For all periods of group I, the cell-rich zone toward the pulp core was more intensive when compared with that of group III, presenting fibroblasts, undifferentiated mesenchymal cells, and defense cells. These findings are consistent with those of earlier studies.7,8 Alterations consistent with inflammatory process events were found in all evaluation periods. The increase in the number of blood cells, erythrocytes, and leukocytes in the blood vessels and in the connective pulp tissue7,8 reveals a chemotactic reaction and the presence of tissue-irritating agents in this area.23 Cell migration and liquid accumulation in the pulp tissue are part of the inflammatory process, whose main triggering event is the alteration of pulpal blood flow.6–8 The initial hyperemia (12 hours and 24 hours) decreased gradually up to the 3-day period. This increase in pulp vascularity and blood flow during orthodontic movement are alterations ascribed to the start of the inflammatory process6–8 as defensive reactions due to the alterations in tissue histophysiology arising from the mechanical stimuli.8
In group II, the cell-rich layer was abundant and thicker in comparison to groups I and III, presenting fibroblasts and undifferentiated mesenchymal cells with characteristics of high cellular activity. These findings corroborate the reports on LLLT effects on fibroblast and collagen fiber proliferation.12,15–17 No defense cells or edema were found in any specimen of group II. The findings of group II may be explained by LLLT's capacity of promoting pain relief, faster tissue healing and repair and new vascularization, wound closure, greater formation of granulation tissue, and proliferation of fibroblasts and collagen fibers.15–17 During the 3-day period, the presence of some erythrocytes indicated a mild hemorrhage, with congested vessels containing plasmatic proteins. Hyperemia is the pulp response to an irritating stimulus and is associated with an attempt to avoid the establishment an inflammatory process and edema.23 The main difference between the laser-irradiated and nonirradiated groups was the intense vascularization, which may be justified by the acceleration of new vascularization induced by LLLT.17
The results of this study show an optimization of the orthodontic treatment when associated with the use of LLLT. The results of the qualitative analysis suggest that from a clinical standpoint, the pain usually associated with the orthodontic treatment may be attenuated by the LLLT's biomodulating effects. In addition, no inflammatory process was observed, and only an initial hyperemia developed as a tissue reaction to the mechanical stimulus, which indicates that the vital pulp has defense capacity. Stereological studies are required to analyze these data quantitatively.

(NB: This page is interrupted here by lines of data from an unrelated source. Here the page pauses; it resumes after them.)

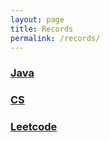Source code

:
 ```yaml
---
layout: page
title: Records
permalink: /records/
---
```


### [Java](/category/#java)
### [CS](/category/#cs)
### [Leetcode](/category/#leetcode)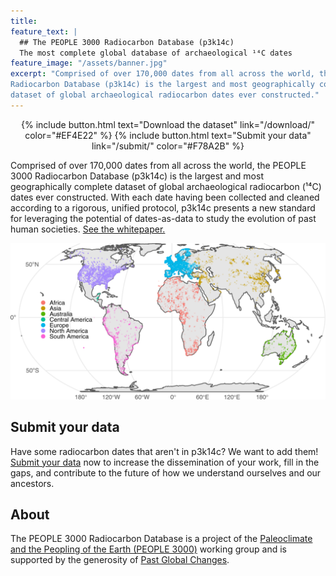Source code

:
 ```yaml
---
title:
feature_text: |
  ## The PEOPLE 3000 Radiocarbon Database (p3k14c)
  The most complete global database of archaeological ¹⁴C dates 
feature_image: "/assets/banner.jpg"
excerpt: "Comprised of over 170,000 dates from all across the world, the PEOPLE 3000
Radiocarbon Database (p3k14c) is the largest and most geographically complete
dataset of global archaeological radiocarbon dates ever constructed."
---
```

<div style="text-align:center;">
{% include button.html text="Download the dataset" link="/download/" color="#EF4E22" %} {% include button.html text="Submit your data" link="/submit/" color="#F78A2B" %} </div>

Comprised of over 170,000 dates from all across the world, the PEOPLE 3000
Radiocarbon Database (p3k14c) is the largest and most geographically complete
dataset of global archaeological radiocarbon (¹⁴C) dates ever constructed.
With each date having been collected and cleaned according to a rigorous,
unified protocol, p3k14c presents a new standard for leveraging the potential 
of dates-as-data to study the evolution of past human societies. [See the
whitepaper.](https://www.nature.com/articles/s41597-022-01118-7)

![Global map showing locations of all radiocarbon records](/assets/map.png)

## Submit your data
Have some radiocarbon dates that aren't in p3k14c? We want to add them! [Submit
your data](/submit/) now to increase the dissemination of your work, fill in the gaps, 
and contribute to the future of how we understand ourselves and our ancestors.


## About
The PEOPLE 3000 Radiocarbon Database is a project of the [Paleoclimate and the
Peopling of the Earth 
(PEOPLE 3000)](https://pastglobalchanges.org/science/wg/people-3000/intro) 
working group and is supported by the generosity of 
[Past Global Changes](https://pastglobalchanges.org/).
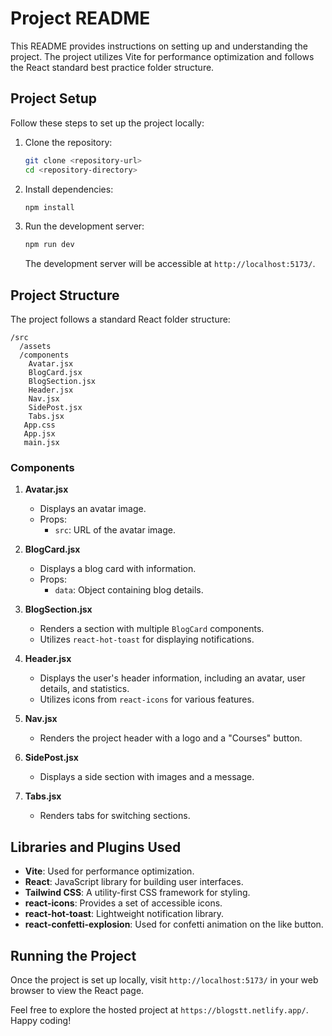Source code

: # Project README

This README provides instructions on setting up and understanding the project. The project utilizes Vite for performance optimization and follows the React standard best practice folder structure.

## Project Setup

Follow these steps to set up the project locally:

1. Clone the repository:

    ```bash
    git clone <repository-url>
    cd <repository-directory>
    ```

2. Install dependencies:

    ```bash
    npm install
    ```

3. Run the development server:

    ```bash
    npm run dev
    ```

    The development server will be accessible at `http://localhost:5173/`.

## Project Structure

The project follows a standard React folder structure:

```
/src
  /assets
  /components
    Avatar.jsx
    BlogCard.jsx
    BlogSection.jsx
    Header.jsx
    Nav.jsx
    SidePost.jsx
    Tabs.jsx
   App.css
   App.jsx
   main.jsx
```

### Components

1. **Avatar.jsx**
   - Displays an avatar image.
   - Props:
     - `src`: URL of the avatar image.

2. **BlogCard.jsx**
   - Displays a blog card with information.
   - Props:
     - `data`: Object containing blog details.

3. **BlogSection.jsx**
   - Renders a section with multiple `BlogCard` components.
   - Utilizes `react-hot-toast` for displaying notifications.

4. **Header.jsx**
   - Displays the user's header information, including an avatar, user details, and statistics.
   - Utilizes icons from `react-icons` for various features.

5. **Nav.jsx**
   - Renders the project header with a logo and a "Courses" button.

6. **SidePost.jsx**
   - Displays a side section with images and a message.

7. **Tabs.jsx**
   - Renders tabs for switching sections.
   
## Libraries and Plugins Used

- **Vite**: Used for performance optimization.
- **React**: JavaScript library for building user interfaces.
- **Tailwind CSS**: A utility-first CSS framework for styling.
- **react-icons**: Provides a set of accessible icons.
- **react-hot-toast**: Lightweight notification library.
- **react-confetti-explosion**: Used for confetti animation on the like button.

## Running the Project

Once the project is set up locally, visit `http://localhost:5173/` in your web browser to view the React page.

Feel free to explore the hosted project at `https://blogstt.netlify.app/`. Happy coding!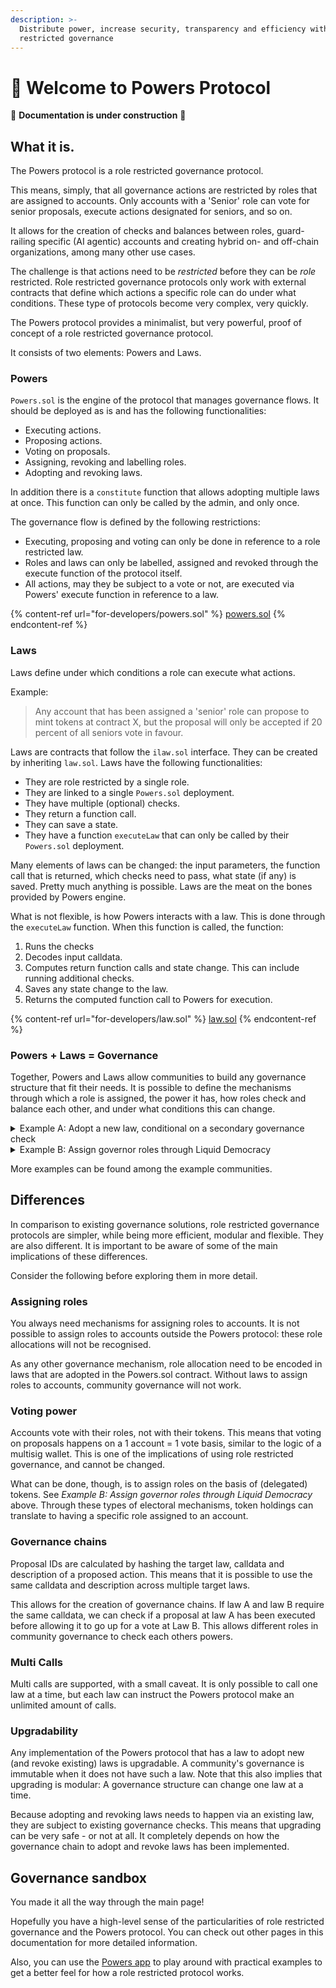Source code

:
 ```yaml
---
description: >-
  Distribute power, increase security, transparency and efficiency with role
  restricted governance
---
```


# 💪 Welcome to Powers Protocol

🚧 **Documentation is under construction** 🚧

## What it is.

The Powers protocol is a role restricted governance protocol.

This means, simply, that all governance actions are restricted by roles that are assigned to accounts. Only accounts with a 'Senior' role can vote for senior proposals, execute actions designated for seniors, and so on.

It allows for the creation of checks and balances between roles, guard-railing specific (AI agentic) accounts and creating hybrid on- and off-chain organizations, among many other use cases.

The challenge is that actions need to be _restricted_ before they can be _role_ restricted. Role restricted governance protocols only work with external contracts that define which actions a specific role can do under what conditions. These type of protocols become very complex, very quickly.

The Powers protocol provides a minimalist, but very powerful, proof of concept of a role restricted governance protocol.

It consists of two elements: Powers and Laws.

### Powers

`Powers.sol` is the engine of the protocol that manages governance flows. It should be deployed as is and has the following functionalities:

* Executing actions.
* Proposing actions.
* Voting on proposals.
* Assigning, revoking and labelling roles.
* Adopting and revoking laws.

In addition there is a `constitute` function that allows adopting multiple laws at once. This function can only be called by the admin, and only once.

The governance flow is defined by the following restrictions:

* Executing, proposing and voting can only be done in reference to a role restricted law.
* Roles and laws can only be labelled, assigned and revoked through the execute function of the protocol itself.
* All actions, may they be subject to a vote or not, are executed via Powers' execute function in reference to a law.

{% content-ref url="for-developers/powers.sol" %}
[powers.sol](for-developers/powers.sol)
{% endcontent-ref %}

### Laws

Laws define under which conditions a role can execute what actions.

Example:

> Any account that has been assigned a 'senior' role can propose to mint tokens at contract X, but the proposal will only be accepted if 20 percent of all seniors vote in favour.

Laws are contracts that follow the `ilaw.sol` interface. They can be created by inheriting `law.sol`. Laws have the following functionalities:

* They are role restricted by a single role.
* They are linked to a single `Powers.sol` deployment.
* They have multiple (optional) checks.
* They return a function call.
* They can save a state.
* They have a function `executeLaw` that can only be called by their `Powers.sol` deployment.

Many elements of laws can be changed: the input parameters, the function call that is returned, which checks need to pass, what state (if any) is saved. Pretty much anything is possible. Laws are the meat on the bones provided by Powers engine.

What is not flexible, is how Powers interacts with a law. This is done through the `executeLaw` function. When this function is called, the function:

1. Runs the checks
2. Decodes input calldata.
3. Computes return function calls and state change. This can include running additional checks.
4. Saves any state change to the law.
5. Returns the computed function call to Powers for execution.

{% content-ref url="for-developers/law.sol" %}
[law.sol](for-developers/law.sol)
{% endcontent-ref %}

### Powers + Laws = Governance

Together, Powers and Laws allow communities to build any governance structure that fit their needs. It is possible to define the mechanisms through which a role is assigned, the power it has, how roles check and balance each other, and under what conditions this can change.

<details>

<summary>Example A: Adopt a new law, conditional on a secondary governance check</summary>

**Law 1** allows 'members' of a community to propose adopting a new law. Law 1 is subject to a vote, and the proposal will only be accepted if more than half of the community votes in favour.

Alice, as a community member, proposes a law that allows community members to create a grant program with a budget of 500 tokens X. Other community members vote in favor. The proposal passes.

Alice calls the execute function. Now _nothing_ happens. Their proposal has been formalised but no executable call was send to the Powers protocol governing the community.

**Law 2** allows governors in the community to accept and implement new laws. Law 2 is also subject to a vote and, crucially, needs the exact same proposal to have passed at Law 1.

David, who is a senior, notices that a proposal has passed at Law 1. He puts the proposal up for a vote among other seniors. Eve and Helen, the other seniors, vote in favour.

Following the vote, David calls the execute function and the Power protocol implements the action: the new law is adopted and community members will be able to apply to the new grant program.

**Note** that this is a basic example of a governance chain: Multiple laws that are linked together through child-parent relations where a proposal needs to pass a child law before it can executed by a parent law. This chain gave members the right of initiative and governors the right of implementation, creating a balance of power between the two roles.

</details>

<details>

<summary>Example B: Assign governor roles through Liquid Democracy</summary>

**Law 1** allows 'members' of a community to nominate themselves for a 'governor' role in their community.

Alice, Bob and Charlotte each call the law through powers `execute` function and save their nomination in the law.

**Law 2** assigns governor roles to accounts saved in Law 1. It does this on the basis of delegated tokens held by accounts. Any account can call the law, triggering (and paying gas costs for) an election.

In January, David obtains a large amount of tokens and delegates them to Bob. He calls law 2 and triggers an election. Alice and Bob are elected and assigned as governors. In the following weeks, he notices that bob is not responding to messages and not voting in elections.

In February, he re-delegates his tokens Charlotte and in the next block calls an election. Alice and Charlotte win the election and are assigned as governors. Bob per immediate effect loses his governor role and all of its privileges.

**Note** that this is an example of assigning roles through what can be called Liquid Democracy. Roles can also be assigned directly, through votes among peers, a council vote or through a minimal threshold of token holdings. Pretty much anything is possible.

</details>

More examples can be found among the example communities.

## Differences

In comparison to existing governance solutions, role restricted governance protocols are simpler, while being more efficient, modular and flexible. They are also different. It is important to be aware of some of the main implications of these differences.

Consider the following before exploring them in more detail.

### Assigning roles

You always need mechanisms for assigning roles to accounts. It is not possible to assign roles to accounts outside the Powers protocol: these role allocations will not be recognised.

As any other governance mechanism, role allocation need to be encoded in laws that are adopted in the Powers.sol contract. Without laws to assign roles to accounts, community governance will not work.

### Voting power

Accounts vote with their roles, not with their tokens. This means that voting on proposals happens on a 1 account = 1 vote basis, similar to the logic of a multisig wallet. This is one of the implications of using role restricted governance, and cannot be changed.

What can be done, though, is to assign roles on the basis of (delegated) tokens. See _Example B: Assign governor roles through Liquid Democracy_ above. Through these types of electoral mechanisms, token holdings can translate to having a specific role assigned to an account.

### Governance chains

Proposal IDs are calculated by hashing the target law, calldata and description of a proposed action. This means that it is possible to use the same calldata and description across multiple target laws.

This allows for the creation of governance chains. If law A and law B require the same calldata, we can check if a proposal at law A has been executed before allowing it to go up for a vote at Law B. This allows different roles in community governance to check each others powers.

### Multi Calls&#x20;

Multi calls are supported, with a small caveat. It is only possible to call one law at a time, but each law can instruct the Powers protocol make an unlimited amount of calls.     &#x20;

### Upgradability

Any implementation of the Powers protocol that has a law to adopt new (and revoke existing) laws is upgradable. A community's governance is immutable when it does not have such a law. Note that this also implies that upgrading is modular: A governance structure can change one law at a time.

Because adopting and revoking laws needs to happen via an existing law, they are subject to existing governance checks. This means that upgrading can be very safe - or not at all. It completely depends on how the governance chain to adopt and revoke laws has been implemented.

## Governance sandbox

You made it all the way through the main page!

Hopefully you have a high-level sense of the particularities of role restricted governance and the Powers protocol. You can check out other pages in this documentation for more detailed information.

Also, you can use the [Powers app](https://separated-powers.vercel.app/) to play around with practical examples to get a better feel for how a role restricted protocol works.
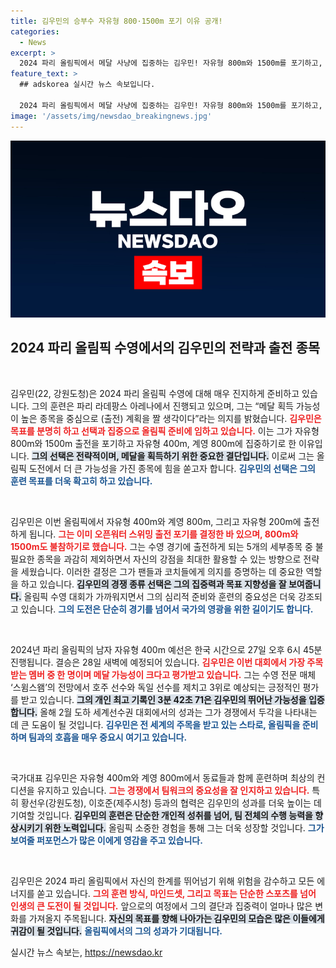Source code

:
 ```yaml
---
title: 김우민의 승부수 자유형 800·1500m 포기 이유 공개!
categories:
  - News
excerpt: >
  2024 파리 올림픽에서 메달 사냥에 집중하는 김우민! 자유형 800m와 1500m를 포기하고, 400m와 계영 800m에 올인. 그가 메달의 주인공이 될 수 있을까? 자세한 내용 확인하세요!
feature_text: >
  ## adskorea 실시간 뉴스 속보입니다.

  2024 파리 올림픽에서 메달 사냥에 집중하는 김우민! 자유형 800m와 1500m를 포기하고, 400m와 계영 800m에 올인. 그가 메달의 주인공이 될 수 있을까? 자세한 내용 확인하세요!
image: '/assets/img/newsdao_breakingnews.jpg'
---
```


<p><img src="/assets/img/newsdao_breakingnews.jpg" alt="adskorea 속보" /></p>

<h2 data-ke-size="size26">2024 파리 올림픽 수영에서의 김우민의 전략과 출전 종목</h2>

<p data-ke-size="size16">&nbsp;</p>

<p>김우민(22, 강원도청)은 2024 파리 올림픽 수영에 대해 매우 진지하게 준비하고 있습니다. 그의 훈련은 파리 라데팡스 아레나에서 진행되고 있으며, 그는 “메달 획득 가능성이 높은 종목을 중심으로 (출전) 계획을 짤 생각이다”라는 의지를 밝혔습니다. <b><span style="color: #ee2323;">김우민은 목표를 분명히 하고 선택과 집중으로 올림픽 준비에 임하고 있습니다.</span></b> 이는 그가 자유형 800m와 1500m 출전을 포기하고 자유형 400m, 계영 800m에 집중하기로 한 이유입니다. <b><span style="background-color: #21538527;">그의 선택은 전략적이며, 메달을 획득하기 위한 중요한 결단입니다.</span></b> 이로써 그는 올림픽 도전에서 더 큰 가능성을 가진 종목에 힘을 쏟고자 합니다. <b><span style="color: #1a5490;">김우민의 선택은 그의 훈련 목표를 더욱 확고히 하고 있습니다.</span></b></p>

<p data-ke-size="size16">&nbsp;</p>

<p>김우민은 이번 올림픽에서 자유형 400m와 계영 800m, 그리고 자유형 200m에 출전하게 됩니다. <b><span style="color: #ee2323;">그는 이미 오픈워터 스위밍 출전 포기를 결정한 바 있으며, 800m와 1500m도 불참하기로 했습니다.</span></b> 그는 수영 경기에 출전하게 되는 5개의 세부종목 중 불필요한 종목을 과감히 제외하면서 자신의 강점을 최대한 활용할 수 있는 방향으로 전략을 세웠습니다. 이러한 결정은 그가 팬들과 코치들에게 의지를 증명하는 데 중요한 역할을 하고 있습니다. <b><span style="background-color: #21538527;">김우민의 경쟁 종류 선택은 그의 집중력과 목표 지향성을 잘 보여줍니다.</span></b> 올림픽 수영 대회가 가까워지면서 그의 심리적 준비와 훈련의 중요성은 더욱 강조되고 있습니다. <b><span style="color: #1a5490;">그의 도전은 단순히 경기를 넘어서 국가의 영광을 위한 길이기도 합니다.</span></b></p>

<p data-ke-size="size16">&nbsp;</p>

<p>2024년 파리 올림픽의 남자 자유형 400m 예선은 한국 시간으로 27일 오후 6시 45분 진행됩니다. 결승은 28일 새벽에 예정되어 있습니다. <b><span style="color: #ee2323;">김우민은 이번 대회에서 가장 주목받는 멤버 중 한 명이며 메달 가능성이 크다고 평가받고 있습니다.</span></b> 그는 수영 전문 매체 ‘스윔스왬’의 전망에서 호주 선수와 독일 선수를 제치고 3위로 예상되는 긍정적인 평가를 받고 있습니다. <b><span style="background-color: #21538527;">그의 개인 최고 기록인 3분 42초 71은 김우민의 뛰어난 가능성을 입증합니다.</span></b> 올해 2월 도하 세계선수권 대회에서의 성과는 그가 경쟁에서 두각을 나타내는 데 큰 도움이 될 것입니다. <b><span style="color: #1a5490;">김우민은 전 세계의 주목을 받고 있는 스타로, 올림픽을 준비하며 팀과의 호흡을 매우 중요시 여기고 있습니다.</span></b></p>

<p data-ke-size="size16">&nbsp;</p>

<p>국가대표 김우민은 자유형 400m와 계영 800m에서 동료들과 함께 훈련하며 최상의 컨디션을 유지하고 있습니다. <b><span style="color: #ee2323;">그는 경쟁에서 팀워크의 중요성을 잘 인지하고 있습니다.</span></b> 특히 황선우(강원도청), 이호준(제주시청) 등과의 협력은 김우민의 성과를 더욱 높이는 데 기여할 것입니다. <b><span style="background-color: #21538527;">김우민의 훈련은 단순한 개인적 성취를 넘어, 팀 전체의 수행 능력을 향상시키기 위한 노력입니다.</span></b> 올림픽 소중한 경험을 통해 그는 더욱 성장할 것입니다. <b><span style="color: #1a5490;">그가 보여줄 퍼포먼스가 많은 이에게 영감을 주고 있습니다.</span></b></p>

<p data-ke-size="size16">&nbsp;</p>

<p>김우민은 2024 파리 올림픽에서 자신의 한계를 뛰어넘기 위해 위험을 감수하고 모든 에너지를 쏟고 있습니다. <b><span style="color: #ee2323;">그의 훈련 방식, 마인드셋, 그리고 목표는 단순한 스포츠를 넘어 인생의 큰 도전이 될 것입니다.</span></b> 앞으로의 여정에서 그의 결단과 집중력이 얼마나 많은 변화를 가져올지 주목됩니다. <b><span style="background-color: #21538527;">자신의 목표를 향해 나아가는 김우민의 모습은 많은 이들에게 귀감이 될 것입니다.</span></b> <b><span style="color: #1a5490;">올림픽에서의 그의 성과가 기대됩니다.</span></b></p>
실시간 뉴스 속보는, <a href="https://newsdao.kr" rel="dofollow">https://newsdao.kr</a>


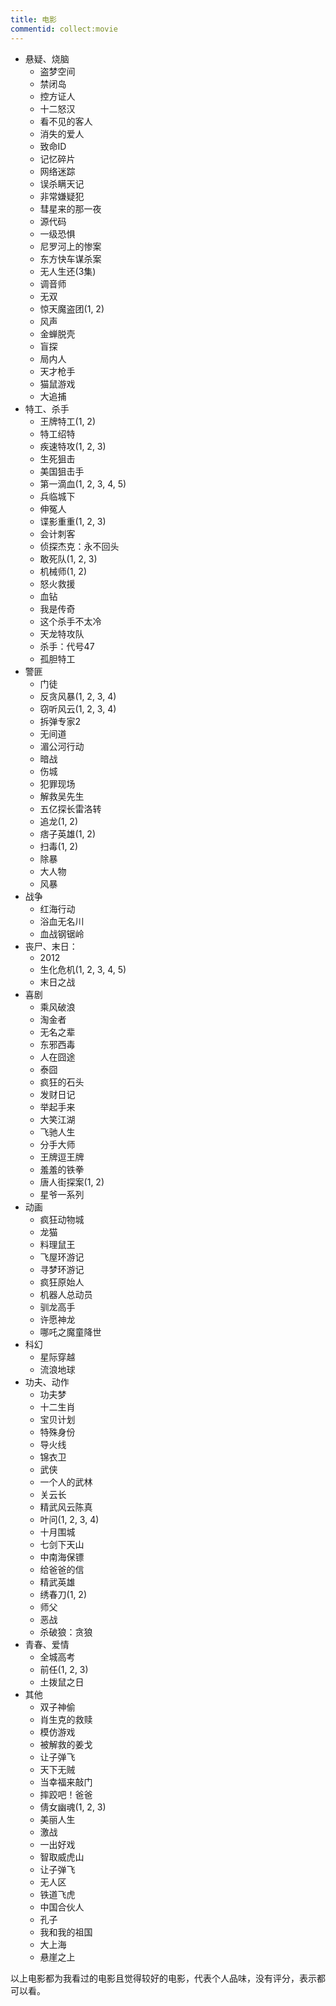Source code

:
 ```yaml
---
title: 电影
commentid: collect:movie
---
```


- 悬疑、烧脑
  - 盗梦空间
  - 禁闭岛
  - 控方证人
  - 十二怒汉
  - 看不见的客人
  - 消失的爱人
  - 致命ID
  - 记忆碎片
  - 网络迷踪
  - 误杀瞒天记
  - 非常嫌疑犯
  - 彗星来的那一夜
  - 源代码
  - 一级恐惧
  - 尼罗河上的惨案
  - 东方快车谋杀案
  - 无人生还(3集)
  - 调音师
  - 无双
  - 惊天魔盗团(1, 2)
  - 风声
  - 金蝉脱壳
  - 盲探
  - 局内人
  - 天才枪手
  - 猫鼠游戏
  - 大追捕
- 特工、杀手
  - 王牌特工(1, 2)
  - 特工绍特
  - 疾速特攻(1, 2, 3)
  - 生死狙击
  - 美国狙击手
  - 第一滴血(1, 2, 3, 4, 5)
  - 兵临城下
  - 伸冤人
  - 谍影重重(1, 2, 3)
  - 会计刺客
  - 侦探杰克：永不回头
  - 敢死队(1, 2, 3)
  - 机械师(1, 2)
  - 怒火救援
  - 血钻
  - 我是传奇
  - 这个杀手不太冷
  - 天龙特攻队
  - 杀手：代号47
  - 孤胆特工
- 警匪
  - 门徒
  - 反贪风暴(1, 2, 3, 4)
  - 窃听风云(1, 2, 3, 4)
  - 拆弹专家2
  - 无间道
  - 湄公河行动
  - 暗战
  - 伤城
  - 犯罪现场
  - 解救吴先生
  - 五亿探长雷洛转
  - 追龙(1, 2)
  - 痞子英雄(1, 2)
  - 扫毒(1, 2)
  - 除暴
  - 大人物
  - 风暴
- 战争
  - 红海行动
  - 浴血无名川
  - 血战钢锯岭
- 丧尸、末日：
  - 2012
  - 生化危机(1, 2, 3, 4, 5)
  - 末日之战
- 喜剧
  - 乘风破浪
  - 淘金者
  - 无名之辈
  - 东邪西毒
  - 人在囧途
  - 泰囧
  - 疯狂的石头
  - 发财日记
  - 举起手来
  - 大笑江湖
  - 飞驰人生
  - 分手大师
  - 王牌逗王牌
  - 羞羞的铁拳
  - 唐人街探案(1, 2)
  - 星爷一系列
- 动画
  - 疯狂动物城
  - 龙猫
  - 料理鼠王
  - 飞屋环游记
  - 寻梦环游记
  - 疯狂原始人
  - 机器人总动员
  - 驯龙高手
  - 许愿神龙
  - 哪吒之魔童降世
- 科幻
  - 星际穿越
  - 流浪地球
- 功夫、动作
  - 功夫梦
  - 十二生肖
  - 宝贝计划
  - 特殊身份
  - 导火线
  - 锦衣卫
  - 武侠
  - 一个人的武林
  - 关云长
  - 精武风云陈真
  - 叶问(1, 2, 3, 4)
  - 十月围城
  - 七剑下天山
  - 中南海保镖
  - 给爸爸的信
  - 精武英雄
  - 绣春刀(1, 2)
  - 师父
  - 恶战
  - 杀破狼：贪狼
- 青春、爱情
  - 全城高考
  - 前任(1, 2, 3)
  - 土拨鼠之日
- 其他
  - 双子神偷
  - 肖生克的救赎
  - 模仿游戏
  - 被解救的姜戈
  - 让子弹飞
  - 天下无贼
  - 当幸福来敲门
  - 摔跤吧！爸爸
  - 倩女幽魂(1, 2, 3)
  - 美丽人生
  - 激战
  - 一出好戏
  - 智取威虎山
  - 让子弹飞
  - 无人区
  - 铁道飞虎
  - 中国合伙人
  - 孔子
  - 我和我的祖国
  - 大上海
  - 悬崖之上

以上电影都为我看过的电影且觉得较好的电影，代表个人品味，没有评分，表示都可以看。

Although there have been several studies that have addressed the action of LLLT therapy on bone repair and osteogenesis, there are few reports on its effects on the pulp tissue. Further research is required to develop more solid scientific bases for the clinical use of LLLT and to describe the mechanism action of low-power lasers as there are only a few studies in this field and different methodologies have been employed.
CONCLUSIONS
Orthodontically induced tooth movement associated with LLLT produced an increase in the vascularization, and this factor could accelerate pulp tissue repair.
Laser therapy is beneficial to orthodontic movement.
Acknowledgment
This study was supported by a grant-in-aid from FAPESP.